LGBT+ charities are creating coronavirus funeral funds for queer elders without support networks
LGBT+ groups in the UK are applying for a government grant to pay for coronavirus funerals for poorer members of the LGBT+ community.
Older LGBT+ people are at particular risk in the pandemic as they are more likely to live alone and suffer from poorer health than their heterosexual peers.
Volunteers in the charity sector are now rallying to deliver food, phone vulnerable elders and even raise funeral funds, Reuters reports.
“We need to get cash together to bury our neighbours; that’s the reality of the situation,” said Carla Ecola, who runs The Outside Project, an LGBT+ homeless shelter in London.
Along with several other advocacy groups, Ecola is applying for a £20,000 government grant to establish a funeral fund for LGBT+ elders without family support networks.
She’s among several LGBT+ advocates who are scrambling to provide tailored support for queer elders during coronavirus, who may be unwilling to seek help from charity and outreach services available to the wider community.
“They’re probably more likely to have experienced hate crime from their neighbours,” Ecola explained. “Now they’re feeling vulnerable they don’t want to link up with the mutual aid group next door.”
With many LGBT+ people having lost partners and friends to AIDS in the 80s and 90s, 60 per cent of LGBT+ elders now “lack companionship”, a 2016 study found.
Unsurprisingly, the pandemic is dredging up past traumas for many people who lived through this time, particularly as their loneliness is compounded by face-to-face services in the community being forced to close.
“The need is tremendous,” David Vincent, the head of programs at Nottingham charity SAGE, told Reuters.

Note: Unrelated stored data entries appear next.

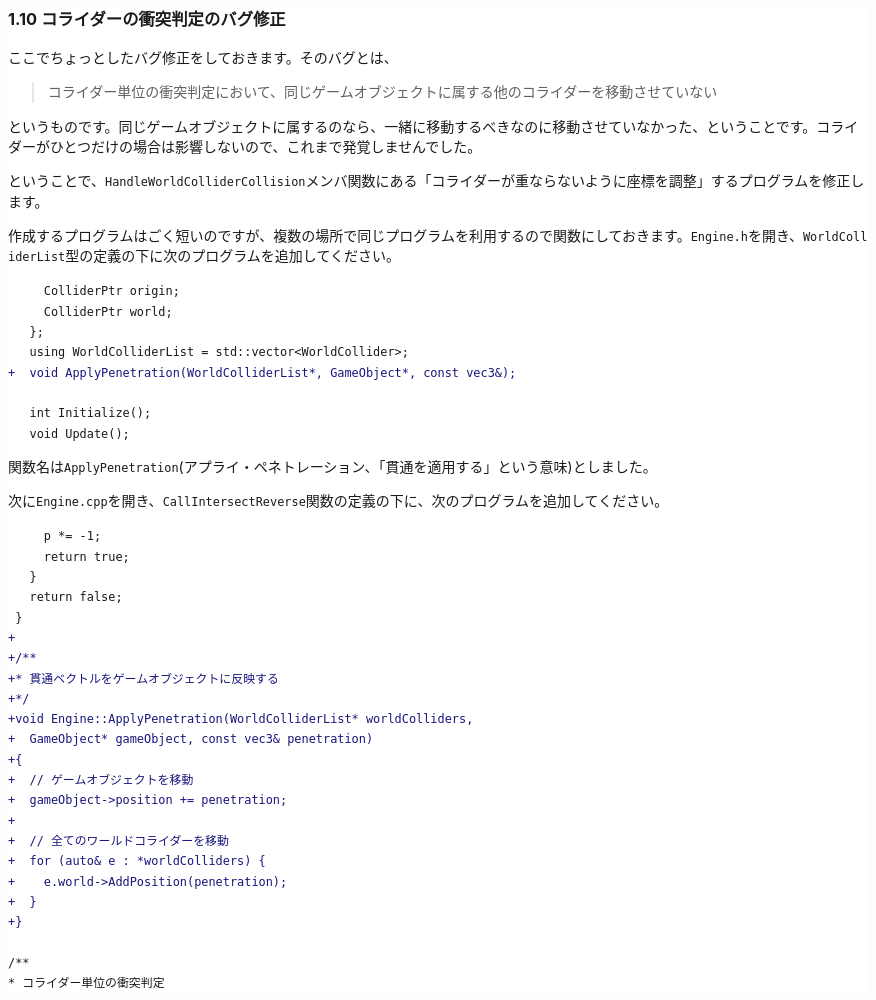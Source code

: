 <div style="page-break-after: always"></div>

### 1.10 コライダーの衝突判定のバグ修正

ここでちょっとしたバグ修正をしておきます。そのバグとは、

>コライダー単位の衝突判定において、同じゲームオブジェクトに属する他のコライダーを移動させていない

というものです。同じゲームオブジェクトに属するのなら、一緒に移動するべきなのに移動させていなかった、ということです。コライダーがひとつだけの場合は影響しないので、これまで発覚しませんでした。

ということで、`HandleWorldColliderCollision`メンバ関数にある「コライダーが重ならないように座標を調整」するプログラムを修正します。

作成するプログラムはごく短いのですが、複数の場所で同じプログラムを利用するので関数にしておきます。`Engine.h`を開き、`WorldColliderList`型の定義の下に次のプログラムを追加してください。

```diff
     ColliderPtr origin;
     ColliderPtr world;
   };
   using WorldColliderList = std::vector<WorldCollider>;
+  void ApplyPenetration(WorldColliderList*, GameObject*, const vec3&);

   int Initialize();
   void Update();
```

関数名は`ApplyPenetration`(アプライ・ペネトレーション、「貫通を適用する」という意味)としました。

次に`Engine.cpp`を開き、`CallIntersectReverse`関数の定義の下に、次のプログラムを追加してください。

```diff
     p *= -1;
     return true;
   }
   return false;
 }
+
+/**
+* 貫通ベクトルをゲームオブジェクトに反映する
+*/
+void Engine::ApplyPenetration(WorldColliderList* worldColliders,
+  GameObject* gameObject, const vec3& penetration)
+{
+  // ゲームオブジェクトを移動
+  gameObject->position += penetration;
+
+  // 全てのワールドコライダーを移動
+  for (auto& e : *worldColliders) {
+    e.world->AddPosition(penetration);
+  }
+}

/**
* コライダー単位の衝突判定
```

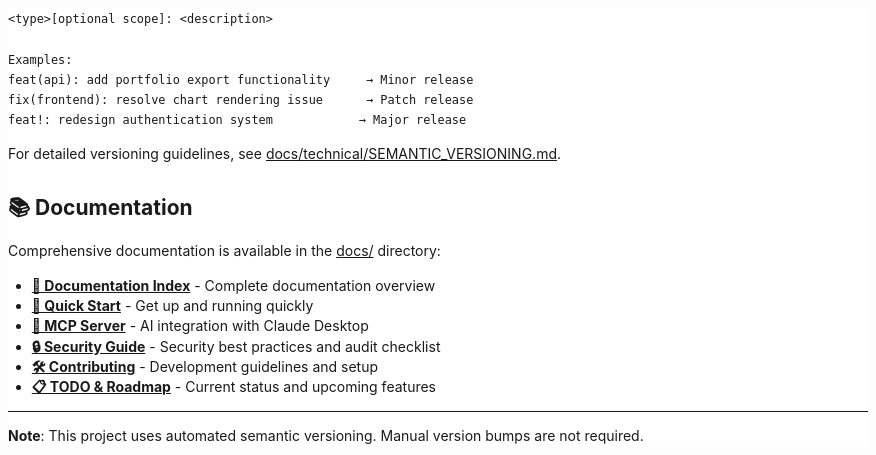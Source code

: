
 ```text
<type>[optional scope]: <description>

Examples:
feat(api): add portfolio export functionality     → Minor release
fix(frontend): resolve chart rendering issue      → Patch release
feat!: redesign authentication system            → Major release
```

For detailed versioning guidelines, see [docs/technical/SEMANTIC_VERSIONING.md](docs/technical/SEMANTIC_VERSIONING.md).

## 📚 Documentation

Comprehensive documentation is available in the [docs/](docs/) directory:

- **[📖 Documentation Index](docs/README.md)** - Complete documentation overview
- **[🚀 Quick Start](docs/guides/QUICK_START.md)** - Get up and running quickly
- **[🤖 MCP Server](docs/mcp/MCP_SERVER.md)** - AI integration with Claude Desktop
- **[🔒 Security Guide](docs/SECURITY.md)** - Security best practices and audit checklist
- **[🛠️ Contributing](docs/CONTRIBUTING.md)** - Development guidelines and setup
- **[📋 TODO & Roadmap](docs/TODO.md)** - Current status and upcoming features

---

**Note**: This project uses automated semantic versioning. Manual version bumps are not required.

“Discrimination has also affected their employment. As a result, they may not have the savings or pension… many folks have. Their ability to prepare is not the same. So they are often… left in a complete crisis.”

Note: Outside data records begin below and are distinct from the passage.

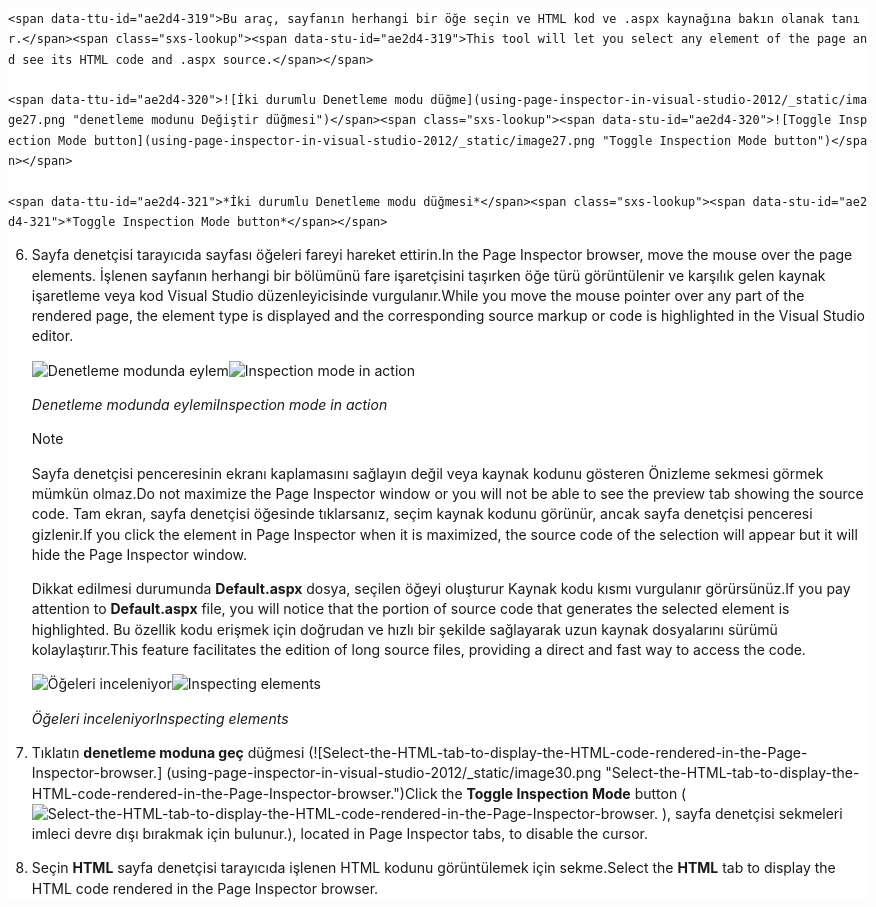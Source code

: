     <span data-ttu-id="ae2d4-319">Bu araç, sayfanın herhangi bir öğe seçin ve HTML kod ve .aspx kaynağına bakın olanak tanır.</span><span class="sxs-lookup"><span data-stu-id="ae2d4-319">This tool will let you select any element of the page and see its HTML code and .aspx source.</span></span>

    <span data-ttu-id="ae2d4-320">![İki durumlu Denetleme modu düğme](using-page-inspector-in-visual-studio-2012/_static/image27.png "denetleme modunu Değiştir düğmesi")</span><span class="sxs-lookup"><span data-stu-id="ae2d4-320">![Toggle Inspection Mode button](using-page-inspector-in-visual-studio-2012/_static/image27.png "Toggle Inspection Mode button")</span></span>

    <span data-ttu-id="ae2d4-321">*İki durumlu Denetleme modu düğmesi*</span><span class="sxs-lookup"><span data-stu-id="ae2d4-321">*Toggle Inspection Mode button*</span></span>
6. <span data-ttu-id="ae2d4-322">Sayfa denetçisi tarayıcıda sayfası öğeleri fareyi hareket ettirin.</span><span class="sxs-lookup"><span data-stu-id="ae2d4-322">In the Page Inspector browser, move the mouse over the page elements.</span></span> <span data-ttu-id="ae2d4-323">İşlenen sayfanın herhangi bir bölümünü fare işaretçisini taşırken öğe türü görüntülenir ve karşılık gelen kaynak işaretleme veya kod Visual Studio düzenleyicisinde vurgulanır.</span><span class="sxs-lookup"><span data-stu-id="ae2d4-323">While you move the mouse pointer over any part of the rendered page, the element type is displayed and the corresponding source markup or code is highlighted in the Visual Studio editor.</span></span>

    <span data-ttu-id="ae2d4-324">![Denetleme modunda eylem](using-page-inspector-in-visual-studio-2012/_static/image28.png "eylem denetleme modunda")</span><span class="sxs-lookup"><span data-stu-id="ae2d4-324">![Inspection mode in action](using-page-inspector-in-visual-studio-2012/_static/image28.png "Inspection mode in action")</span></span>

    <span data-ttu-id="ae2d4-325">*Denetleme modunda eylemi*</span><span class="sxs-lookup"><span data-stu-id="ae2d4-325">*Inspection mode in action*</span></span>

    > [!NOTE]
    > <span data-ttu-id="ae2d4-326">Sayfa denetçisi penceresinin ekranı kaplamasını sağlayın değil veya kaynak kodunu gösteren Önizleme sekmesi görmek mümkün olmaz.</span><span class="sxs-lookup"><span data-stu-id="ae2d4-326">Do not maximize the Page Inspector window or you will not be able to see the preview tab showing the source code.</span></span> <span data-ttu-id="ae2d4-327">Tam ekran, sayfa denetçisi öğesinde tıklarsanız, seçim kaynak kodunu görünür, ancak sayfa denetçisi penceresi gizlenir.</span><span class="sxs-lookup"><span data-stu-id="ae2d4-327">If you click the element in Page Inspector when it is maximized, the source code of the selection will appear but it will hide the Page Inspector window.</span></span>

    <span data-ttu-id="ae2d4-328">Dikkat edilmesi durumunda **Default.aspx** dosya, seçilen öğeyi oluşturur Kaynak kodu kısmı vurgulanır görürsünüz.</span><span class="sxs-lookup"><span data-stu-id="ae2d4-328">If you pay attention to **Default.aspx** file, you will notice that the portion of source code that generates the selected element is highlighted.</span></span> <span data-ttu-id="ae2d4-329">Bu özellik kodu erişmek için doğrudan ve hızlı bir şekilde sağlayarak uzun kaynak dosyalarını sürümü kolaylaştırır.</span><span class="sxs-lookup"><span data-stu-id="ae2d4-329">This feature facilitates the edition of long source files, providing a direct and fast way to access the code.</span></span>

    <span data-ttu-id="ae2d4-330">![Öğeleri inceleniyor](using-page-inspector-in-visual-studio-2012/_static/image29.png "öğeleri inceleniyor")</span><span class="sxs-lookup"><span data-stu-id="ae2d4-330">![Inspecting elements](using-page-inspector-in-visual-studio-2012/_static/image29.png "Inspecting elements")</span></span>

    <span data-ttu-id="ae2d4-331">*Öğeleri inceleniyor*</span><span class="sxs-lookup"><span data-stu-id="ae2d4-331">*Inspecting elements*</span></span>
7. <span data-ttu-id="ae2d4-332">Tıklatın **denetleme moduna geç** düğmesi (![Select-the-HTML-tab-to-display-the-HTML-code-rendered-in-the-Page-Inspector-browser.] (using-page-inspector-in-visual-studio-2012/_static/image30.png "Select-the-HTML-tab-to-display-the-HTML-code-rendered-in-the-Page-Inspector-browser.")</span><span class="sxs-lookup"><span data-stu-id="ae2d4-332">Click the **Toggle Inspection Mode** button (![Select-the-HTML-tab-to-display-the-HTML-code-rendered-in-the-Page-Inspector-browser.](using-page-inspector-in-visual-studio-2012/_static/image30.png "Select-the-HTML-tab-to-display-the-HTML-code-rendered-in-the-Page-Inspector-browser.")</span></span> <span data-ttu-id="ae2d4-333">), sayfa denetçisi sekmeleri imleci devre dışı bırakmak için bulunur.</span><span class="sxs-lookup"><span data-stu-id="ae2d4-333">), located in Page Inspector tabs, to disable the cursor.</span></span>
8. <span data-ttu-id="ae2d4-334">Seçin **HTML** sayfa denetçisi tarayıcıda işlenen HTML kodunu görüntülemek için sekme.</span><span class="sxs-lookup"><span data-stu-id="ae2d4-334">Select the **HTML** tab to display the HTML code rendered in the Page Inspector browser.</span></span>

SAGE is calling about 2,000 vulnerable older people at least every other day and delivering 200-250 daily meals. Everything from counselling sessions to watercolour painting classes have also been moved online.
And the LGBT+ helpline Switchboard is encouraging older people to get in touch if they are struggling with their mental health in isolation.
“I know now we’re all self-isolated and in lockdown, but one thing I definitely feel is that there is a bonding, community drive. People reaching out and volunteering or helping those who are isolated and can’t look after themselves,” said Switchboard’s co-chair Trish Walker.
“Maybe that’ll be a positive outcome of such a difficult time.”